Keywords

1 Introduction

With the continuous development of information technology, the data generated in daily life, industrial productions and scientific researches are exploding. The convergence of high-performance computing and big data processing is becoming a promising solution to efficiently tackle with the massive data.

MapReduce is a programming paradigm popularized by Google [1] which presents a parallel computing model and method for large-scale data processing. Implementations of MR-MPI [5] have given practical and feasible solutions to transplant MapReduce to high-performance computing system. However, MR-MPI suffers from a severe shortcoming which is its simple memory management. In our previous work, we presented Mimir [2] which is an optimized framework based on MR-MPI. Mimir redesigns the execution model to incorporate a number of sophisticated optimization techniques that achieve similar or better performance with significant reduction in the amount of memory used. Nevertheless, we can see that MR-MPI and Mimir mainly perform their calculation in CPUs.

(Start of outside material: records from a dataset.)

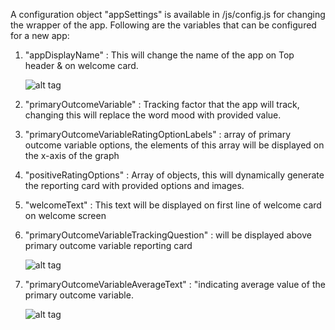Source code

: A configuration object "appSettings" is available in /js/config.js for changing the wrapper of the app. Following are the variables that can be configured for a new app:    

1. "appDisplayName" : This will change the name of the app on Top header & on welcome card.

    ![alt tag](http://res.cloudinary.com/loops-inc/image/upload/v1436306460/header_lcaxwn.png)

2. "primaryOutcomeVariable" : Tracking factor that the app will track, changing this will  replace the word mood with provided value.

3. "primaryOutcomeVariableRatingOptionLabels" : array of primary outcome variable options, the elements of this array will be displayed on the x-axis of the graph

4. "positiveRatingOptions" : Array of objects, this will dynamically generate the reporting card with provided options and images.

5. "welcomeText" : This text will be displayed on first line of welcome card on welcome screen

6. "primaryOutcomeVariableTrackingQuestion" : will be displayed above primary outcome variable reporting card

    ![alt tag](http://res.cloudinary.com/loops-inc/image/upload/v1436307683/welcome_card_i8dvgr.png)

7. "primaryOutcomeVariableAverageText" : "indicating average value of the primary outcome variable.

    ![alt tag](http://res.cloudinary.com/loops-inc/image/upload/v1436308086/average_rqvqb7.png)
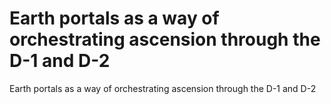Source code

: # Earth portals as a way of orchestrating ascension through the D-1 and D-2

Earth portals as a way of orchestrating ascension through the D-1 and D-2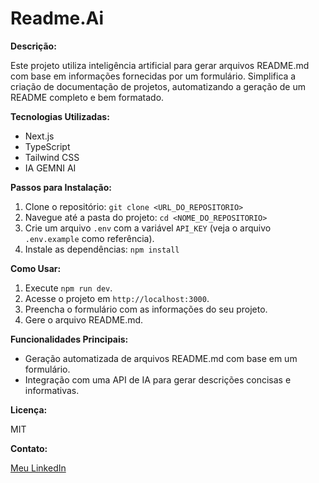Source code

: # Readme.Ai

**Descrição:**

Este projeto utiliza inteligência artificial para gerar arquivos README.md com base em informações fornecidas por um formulário.  Simplifica a criação de documentação de projetos, automatizando a geração de um README completo e bem formatado.

**Tecnologias Utilizadas:**

* Next.js
* TypeScript
* Tailwind CSS
* IA GEMNI AI

**Passos para Instalação:**

1. Clone o repositório: `git clone <URL_DO_REPOSITORIO>`
2. Navegue até a pasta do projeto: `cd <NOME_DO_REPOSITORIO>`
3. Crie um arquivo `.env` com a variável `API_KEY` (veja o arquivo `.env.example` como referência).
4. Instale as dependências: `npm install`

**Como Usar:**

1. Execute `npm run dev`.
2. Acesse o projeto em `http://localhost:3000`.
3. Preencha o formulário com as informações do seu projeto.
4. Gere o arquivo README.md.

**Funcionalidades Principais:**

* Geração automatizada de arquivos README.md com base em um formulário.
* Integração com uma API de IA para gerar descrições concisas e informativas.


**Licença:**

MIT


**Contato:**

[Meu LinkedIn](https://www.linkedin.com/in/felipems1/)
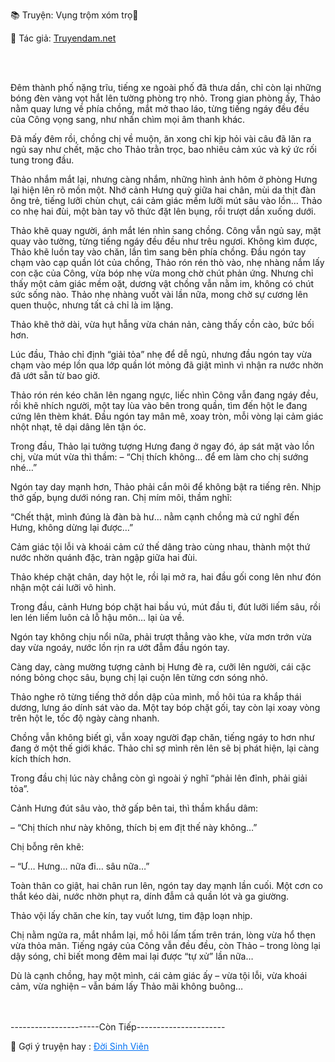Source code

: 📚 Truyện: Vụng trộm xóm trọ🔞 
<br>
<p>📖 Tác giả: <a href="https://truyendam.net" target="_blank" title="Truyện sex người lớn, truyện 18+ tại Truyendam.net">Truyendam.net</a></p>
<br></br>
<!-- truyện sex thủ dâm, tự sướng cạnh chồng, confession sex, truyện sex lén lút, sex phòng trọ, truyện sex nữ chủ động, flagship Truyendam.net -->

Đêm thành phố nặng trĩu, tiếng xe ngoài phố đã thưa dần, chỉ còn lại những bóng đèn vàng vọt hắt lên tường phòng trọ nhỏ. Trong gian phòng ấy, Thảo nằm quay lưng về phía chồng, mắt mở thao láo, từng tiếng ngáy đều đều của Công vọng sang, như nhấn chìm mọi âm thanh khác.

Đã mấy đêm rồi, chồng chị về muộn, ăn xong chỉ kịp hỏi vài câu đã lăn ra ngủ say như chết, mặc cho Thảo trằn trọc, bao nhiêu cảm xúc và ký ức rối tung trong đầu.

Thảo nhắm mắt lại, nhưng càng nhắm, những hình ảnh hôm ở phòng Hưng lại hiện lên rõ mồn một. Nhớ cảnh Hưng quỳ giữa hai chân, mùi da thịt đàn ông trẻ, tiếng lưỡi chùn chụt, cái cảm giác mềm lưỡi mút sâu vào lồn… Thảo co nhẹ hai đùi, một bàn tay vô thức đặt lên bụng, rồi trượt dần xuống dưới.

Thảo khẽ quay người, ánh mắt lén nhìn sang chồng. Công vẫn ngủ say, mặt quay vào tường, từng tiếng ngáy đều đều như trêu ngươi.
Không kìm được, Thảo khẽ luồn tay vào chăn, lần tìm sang bên phía chồng.
Đầu ngón tay chạm vào cạp quần lót của chồng, Thảo rón rén thò vào, nhẹ nhàng nắm lấy con cặc của Công, vừa bóp nhẹ vừa mong chờ chút phản ứng.
Nhưng chỉ thấy một cảm giác mềm oặt, dương vật chồng vẫn nằm im, không có chút sức sống nào. Thảo nhẹ nhàng vuốt vài lần nữa, mong chờ sự cương lên quen thuộc, nhưng tất cả chỉ là im lặng.

Thảo khẽ thở dài, vừa hụt hẫng vừa chán nản, càng thấy cồn cào, bức bối hơn.

Lúc đầu, Thảo chỉ định “giải tỏa” nhẹ để dễ ngủ, nhưng đầu ngón tay vừa chạm vào mép lồn qua lớp quần lót mỏng đã giật mình vì nhận ra nước nhờn đã ướt sẵn từ bao giờ.

Thảo rón rén kéo chăn lên ngang ngực, liếc nhìn Công vẫn đang ngáy đều, rồi khẽ nhích người, một tay lùa vào bên trong quần, tìm đến hột le đang cứng lên thèm khát. Đầu ngón tay mân mê, xoay tròn, mỗi vòng lại cảm giác nhột nhạt, tê dại dâng lên tận óc.

Trong đầu, Thảo lại tưởng tượng Hưng đang ở ngay đó, áp sát mặt vào lồn chị, vừa mút vừa thì thầm:
– “Chị thích không… để em làm cho chị sướng nhé…”

Ngón tay day mạnh hơn, Thảo phải cắn môi để không bật ra tiếng rên. Nhịp thở gấp, bụng dưới nóng ran. Chị mím môi, thầm nghĩ:

“Chết thật, mình đúng là đàn bà hư… nằm cạnh chồng mà cứ nghĩ đến Hưng, không dừng lại được…”

Cảm giác tội lỗi và khoái cảm cứ thế dâng trào cùng nhau, thành một thứ nước nhờn quánh đặc, tràn ngập giữa hai đùi.

Thảo khép chặt chân, day hột le, rồi lại mở ra, hai đầu gối cong lên như đón nhận một cái lưỡi vô hình. 

Trong đầu, cảnh Hưng bóp chặt hai bầu vú, mút đầu ti, đút lưỡi liếm sâu, rồi len lén liếm luôn cả lỗ hậu môn… lại ùa về.

Ngón tay không chịu nổi nữa, phải trượt thẳng vào khe, vừa mơn trớn vừa day vừa ngoáy, nước lồn rịn ra ướt đẫm đầu ngón tay.

Càng day, càng mường tượng cảnh bị Hưng đè ra, cưỡi lên người, cái cặc nóng bỏng chọc sâu, bụng chị lại cuộn lên từng cơn sóng nhỏ.

Thảo nghe rõ từng tiếng thở dồn dập của mình, mồ hôi túa ra khắp thái dương, lưng áo dính sát vào da. Một tay bóp chặt gối, tay còn lại xoay vòng trên hột le, tốc độ ngày càng nhanh.

Chồng vẫn không biết gì, vẫn xoay người đạp chăn, tiếng ngáy to hơn như đang ở một thế giới khác. Thảo chỉ sợ mình rên lên sẽ bị phát hiện, lại càng kích thích hơn.

Trong đầu chị lúc này chẳng còn gì ngoài ý nghĩ “phải lên đỉnh, phải giải tỏa”. 

Cảnh Hưng đút sâu vào, thở gấp bên tai, thì thầm khẩu dâm:

– “Chị thích như này không, thích bị em địt thế này không…”

Chị bỗng rên khẽ:

– “Ư… Hưng… nữa đi… sâu nữa…”

Toàn thân co giật, hai chân run lên, ngón tay day mạnh lần cuối. Một cơn co thắt kéo dài, nước nhờn phụt ra, dính đẫm cả quần lót và ga giường. 

Thảo vội lấy chăn che kín, tay vuốt lưng, tim đập loạn nhịp.

Chị nằm ngửa ra, mắt nhắm lại, mồ hôi lấm tấm trên trán, lòng vừa hổ thẹn vừa thỏa mãn. Tiếng ngáy của Công vẫn đều đều, còn Thảo – trong lòng lại dậy sóng, chỉ biết mong đêm mai lại được “tự xử” lần nữa…

Dù là cạnh chồng, hay một mình, cái cảm giác ấy – vừa tội lỗi, vừa khoái cảm, vừa nghiện – vẫn bám lấy Thảo mãi không buông…

<!-- Đọc truyện sex thủ dâm, tự xử lén, confession sex nữ Việt, sex ngoại tình, truyện sex 18+ người lớn, vụng trộm xóm trọ, Truyendam.net -->
<br></br>
----------------------Còn Tiếp----------------------
<p>
  📢 Gợi ý truyện hay : 
  <a href="https://truyendam.net/truyen/doi-sinh-vien" 
     target="_blank" 
     title="Truyện sex người lớn, truyện 18+ tại Truyendam.net"
     style="text-decoration: underline; color: #0070f3;"
  >
    Đời Sinh Viên
  </a>
</p>

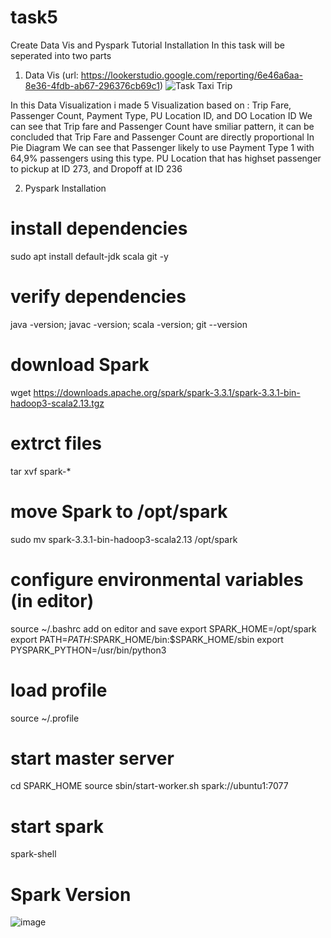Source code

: # task5
Create Data Vis and Pyspark Tutorial Installation
In this task will be seperated into two parts
1. Data Vis (url: https://lookerstudio.google.com/reporting/6e46a6aa-8e36-4fdb-ab67-296376cb69c1)
![Task Taxi Trip](https://user-images.githubusercontent.com/74971584/225286254-b26e77ee-619e-4801-9ce2-559453534c0b.png)

In this Data Visualization i made 5 Visualization based on : Trip Fare, Passenger Count, Payment Type, PU Location ID, and DO Location ID
We can see that Trip fare and Passenger Count have smiliar pattern, it can be concluded that Trip Fare and Passenger Count are directly proportional
In Pie Diagram We can see that Passenger likely to use Payment Type 1 with 64,9% passengers using this type. 
PU Location that has highset passenger to pickup at ID 273, and Dropoff at ID 236



2. Pyspark Installation

# install dependencies
sudo apt install default-jdk scala git -y

# verify dependencies
java -version; javac -version; scala -version; git --version

# download Spark
wget https://downloads.apache.org/spark/spark-3.3.1/spark-3.3.1-bin-hadoop3-scala2.13.tgz

# extrct files
tar xvf spark-*

# move Spark to /opt/spark
sudo mv spark-3.3.1-bin-hadoop3-scala2.13 /opt/spark

# configure environmental variables (in editor)
source ~/.bashrc
add on editor and save
export SPARK_HOME=/opt/spark
export PATH=$PATH:$SPARK_HOME/bin:$SPARK_HOME/sbin
export PYSPARK_PYTHON=/usr/bin/python3

# load profile
source ~/.profile

# start master server

cd SPARK_HOME
source sbin/start-worker.sh spark://ubuntu1:7077

# start spark
spark-shell

# Spark Version
![image](https://user-images.githubusercontent.com/74971584/225287927-2603a073-6ec8-4791-aab7-3320456b0189.png)


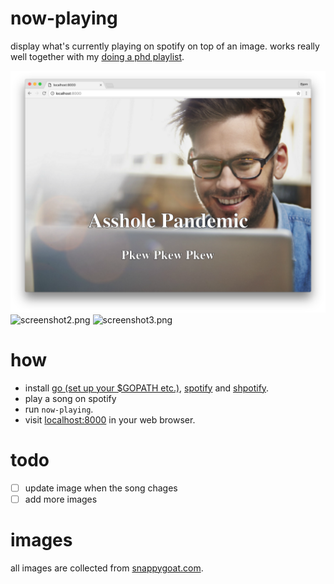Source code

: # now-playing
display what's currently playing on spotify on top of an image. works really
well together with my [doing a phd playlist](https://open.spotify.com/user/bjornfjukstad/playlist/2ri3sa68yUBXkpH741r2n1). 

![screenshot.png](screenshot.png)
![screenshot2.png](screenshot2.png)
![screenshot3.png](screenshot3.png)

# how
- install [go (set up your $GOPATH etc.)](http://golang.org), [spotify](http://spotify.com) and [shpotify](https://github.com/hnarayanan/shpotify). 
- play a song on spotify
- run `now-playing`. 
- visit [localhost:8000](http://localhost:8080) in your web browser. 

# todo

- [ ] update image when the song chages
- [ ] add more images

# images
all images are collected from [snappygoat.com](http://snappygoat.com/). 
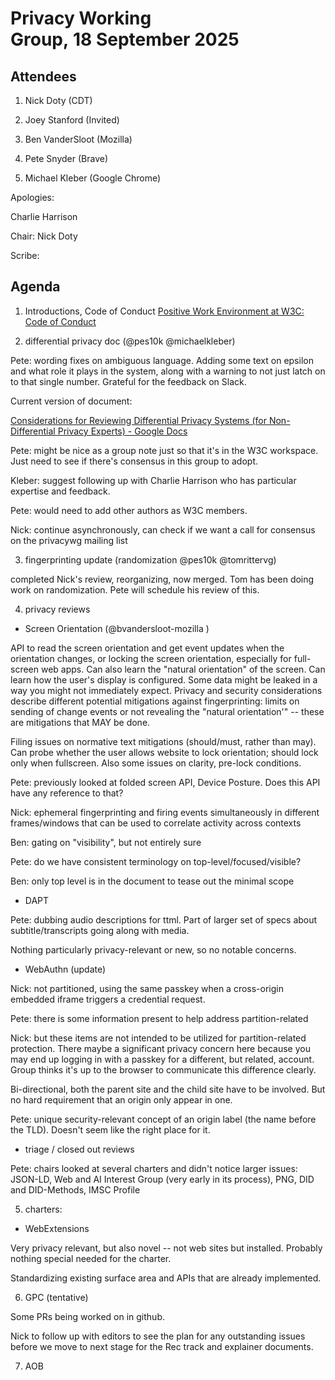 # Privacy Working Group, 18 September 2025

## Attendees

1. Nick Doty (CDT)

2. Joey Stanford (Invited)

3. Ben VanderSloot (Mozilla)

4. Pete Snyder (Brave)

5. Michael Kleber (Google Chrome)
   
   

Apologies: 

Charlie Harrison

Chair: Nick Doty 

Scribe: 

## Agenda

1. Introductions, Code of Conduct [Positive Work Environment at W3C: Code of Conduct](https://www.w3.org/policies/code-of-conduct/)

2. differential privacy doc (@pes10k @michaelkleber)

Pete: wording fixes on ambiguous language. Adding some text on epsilon and what role it plays in the system, along with a warning to not just latch on to that single number. Grateful for the feedback on Slack.

Current version of document:

[Considerations for Reviewing Differential Privacy Systems (for Non-Differential Privacy Experts) - Google Docs](https://docs.google.com/document/d/1pE3p6TVsERPln00PLXj6j9rTdoG3PmiNHhv3NtXDtEU/edit)

Pete: might be nice as a group note just so that it's in the W3C workspace. Just need to see if there's consensus in this group to adopt.

Kleber: suggest following up with Charlie Harrison who has particular expertise and feedback.

Pete: would need to add other authors as W3C members.

Nick: continue asynchronously, can check if we want a call for consensus on the privacywg mailing list

3. fingerprinting update (randomization @pes10k @tomrittervg)

completed Nick's review, reorganizing, now merged. Tom has been doing work on randomization. Pete will schedule his review of this.

4. privacy reviews 
- Screen Orientation (@bvandersloot-mozilla )

API to read the screen orientation and get event updates when the orientation changes, or locking the screen orientation, especially for full-screen web apps. Can also learn the "natural orientation" of the screen. Can learn how the user's display is configured. Some data might be leaked in a way you might not immediately expect. Privacy and security considerations describe different potential mitigations against fingerprinting: limits on sending of change events or not revealing the "natural orientation'" -- these are mitigations that MAY be done.

Filing issues on normative text mitigations (should/must, rather than may). Can probe whether the user allows website to lock orientation; should lock only when fullscreen. Also some issues on clarity, pre-lock conditions.

Pete: previously looked at folded screen API, Device Posture. Does this API have any reference to that?

Nick: ephemeral fingerprinting and firing events simultaneously in different frames/windows that can be used to correlate activity across contexts

Ben: gating on "visibility", but not entirely sure

Pete: do we have consistent terminology on top-level/focused/visible?

Ben: only top level is in the document to tease out the minimal scope

- DAPT

Pete: dubbing audio descriptions for ttml. Part of larger set of specs about subtitle/transcripts going along with media.

Nothing particularly privacy-relevant or new, so no notable concerns.

- WebAuthn (update)

Nick: not partitioned, using the same passkey when a cross-origin embedded iframe triggers a credential request.

Pete: there is some information present to help address partition-related

Nick: but these items are not intended to be utilized for partition-related protection. There maybe a significant privacy concern here because you may end up logging in with a passkey for a different, but related, account. Group thinks it's up to the browser to communicate this difference clearly.

Bi-directional, both the parent site and the child site have to be involved. But no hard requirement that an origin only appear in one.

Pete: unique security-relevant concept of an origin label (the name before the TLD). Doesn't seem like the right place for it.

- triage / closed out reviews

Pete: chairs looked at several charters and didn't notice larger issues: JSON-LD, Web and AI Interest Group (very early in its process), PNG, DID and DID-Methods, IMSC Profile

5. charters:
- WebExtensions

Very privacy relevant, but also novel -- not web sites but installed. Probably nothing special needed for the charter.

Standardizing existing surface area and APIs that are already implemented.

6. GPC (tentative)

Some PRs being worked on in github.

Nick to follow up with editors to see the plan for any outstanding issues before we move to next stage for the Rec track and explainer documents.

7. AOB

#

Among the latest TOP500 list published in June 2018, Summit captured the number one spot with a performance of 122.3 petaflops on High Performance Linpack. Each node of Summit is equipped with two 22-core Power9 CPUs, and six NVIDIA Tesla V100 GPUs. Summit’s championship demonstrated the capabilities and potentiality of heterogeneous high-performance computing system. Although MapReduce-MPI and Mimir can implement the MapReduce model well on high-performance computing system, their lack of heterogeneous architecture will cause a problem that the heterogeneous resources cannot be fully utilized.

We continued the work of Mimir and present Mimir+ in this paper. This work targets to promote the calculation speed of Mimir and support heterogeneous GPU acceleration on high-performance computing system.

The remainder of the paper is organized as follows. Section 2 introduces the optimizations of Mimir+. Section 3 describes the experimental environment and results. Other research related to our paper is presented in Sect. 4. We conclude this paper in Sect. 5.

2 Design of Mimir+

In this section, we introduce the main optimizations and designs in Mimir+.

2.1 Heterogeneous Workflow

The original Mimir designs two special objects called KV containers and KMV containers to help manage the intermediate data \({<}key, value{>}\) pairs between map phase and reduce phase. Similar to Mimir and MR-MPI, Mimir+ still adopts the KV containers and four basic phases: map, aggregate, convert and reduce. However, in order to further improve the computation speed, we reconstruct a heterogeneous workflow for Mimir+. Specifically, Mimir+ integrates the map phase and the aggregate phase into one process called MAP, and the convert phase and the reduce phase are integrated into another process called REDUCE.

Figure 1 shows the reconstructed workflow of Mimir+. The first thing to do in MAP is to process the input data according to a user-defined callback function. Here, we implement a new interface for GPU to perform the map jobs and users can select whether to perform the calculation on the GPU or on CPU by using the corresponding interfaces. Then, Mimir+ performs the MPI_Alltoallv function to exchange the KVs and stored them in KVCs through an interleaved execution model. When the MAP process ends, the REDUCE process starts and Mimir+ converts \({<}key, value{>}\) in KVC to \({<}key, {<}value1, value2, value3...{>}{>}\) into the KMVC. Mimir+ also has two types of interfaces in reduce phase for users to determine whether they will use GPU to calculate the reduce jobs or not. A user-defined reduce_GPU function implemented in CUDA is needed to start the data processing in GPU and the final output data will be transferred back from GPU memory.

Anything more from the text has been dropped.